By Peter Worthington, The Sun, December 12, 2004 

You won't hear or see it on the CBC, but a case can be made that contrary to the expectations of "experts," Canada's recent military role in Afghanistan has been one of the great success stories of this new century. 

I should add "so far," because one never knows how the future will unfold. 

I mention the CBC because it has proven pretty consistent in knocking the military, tending to highlight failures and ignore successes. 

In the Kandahar phase of Afghanistan, the CBC focused mainly on the four Princess Pats who were accidentally killed by a bomb from a U.S. plane -- though it rejected the only on-the-spot TV record of the incident, done by filmmaker Garth Pritchard, who was there. 

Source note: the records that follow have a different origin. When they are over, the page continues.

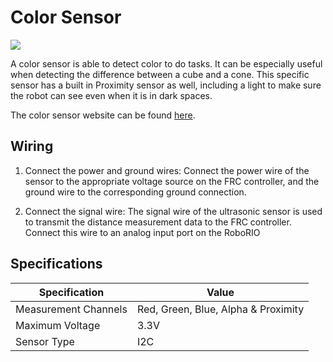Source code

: ﻿Color Sensor 
==============
![](https://lh5.googleusercontent.com/wi2bVWb2HgyIKK27xaxz9uPm2azVx28UUrtSfUmZ5nKUNwerTkl58qZTI7une3VHwYHrMpcMnmx4ESquEw8OW_CFrNMpjnduAdpI0PDbT4487fRcIgdiV3WUHoP0mafwVCERScS2GCr_YD1KXhGW4zM)

A color sensor is able to detect color to do tasks. It can be especially useful when detecting the difference between a cube and a cone. This specific sensor has a built in Proximity sensor as well, including a light to make sure the robot can see even when it is in dark spaces. 

The color sensor website can be found [here](https://www.revrobotics.com/rev-31-1557/).

Wiring
--------------- 
1.  Connect the power and ground wires: Connect the power wire of the sensor to the appropriate voltage source on the FRC controller, and the ground wire to the corresponding ground connection.

2.  Connect the signal wire: The signal wire of the ultrasonic sensor is used to transmit the distance measurement data to the FRC controller. Connect this wire to an analog input port on the RoboRIO 

Specifications 
-------------------

| Specification | Value |
| --------------- | ----| 
| Measurement Channels | Red, Green, Blue, Alpha & Proximity 
| Maximum Voltage | 3.3V|
| Sensor Type | I2C|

The Pats left Kandahar after six months. The following year then-PM Jean Chretien committed 2,000 troops to a constabulary role in Kabul, much to the dismay of some (me included) who felt this was a sorry role for combat soldiers. 

Election success 

From the start, the Canadians have exceeded expectations. The initial battle group was replaced by the RCR, who were replaced by the Vandoos, who were replaced last August by the Lord Strathcona's Horse, augmented by a company of Patricias. 

I was in Kabul for Afghanistan's presidential elections in October, and it could be argued that the unexpected success of the vote was largely due to the 10,000 troops of the International Security and Assistance Force (ISAF), of which the Canadians are the key element. 

President Hamid Karzai won 55% of the vote (there were 17 candidates) with 42% of voters being women -- both outcomes that few had predicted. As well as a milestone towards the beginnings of democracy, it was vindication for the Canadian military and its security and its superior electronic surveillance capabilities. 

It upsets Afghans to suggest, even jokingly, that perhaps foreign military should leave. People trust our army for security, and like them because they don't interfere. 

Last July on CBC-TV, host Carole MacNeil interviewed two military "experts" who had a very low opinion of Canada's role in Afghanistan: David Bercuson, director of military and strategic studies at the University of Calgary, and Sunil Ram, identified as a teacher at Virginia's American Military University, and who is "affiliated with the Royal Canadian Military Institute." (He is a contributor to its private defence journal, SITREP.) 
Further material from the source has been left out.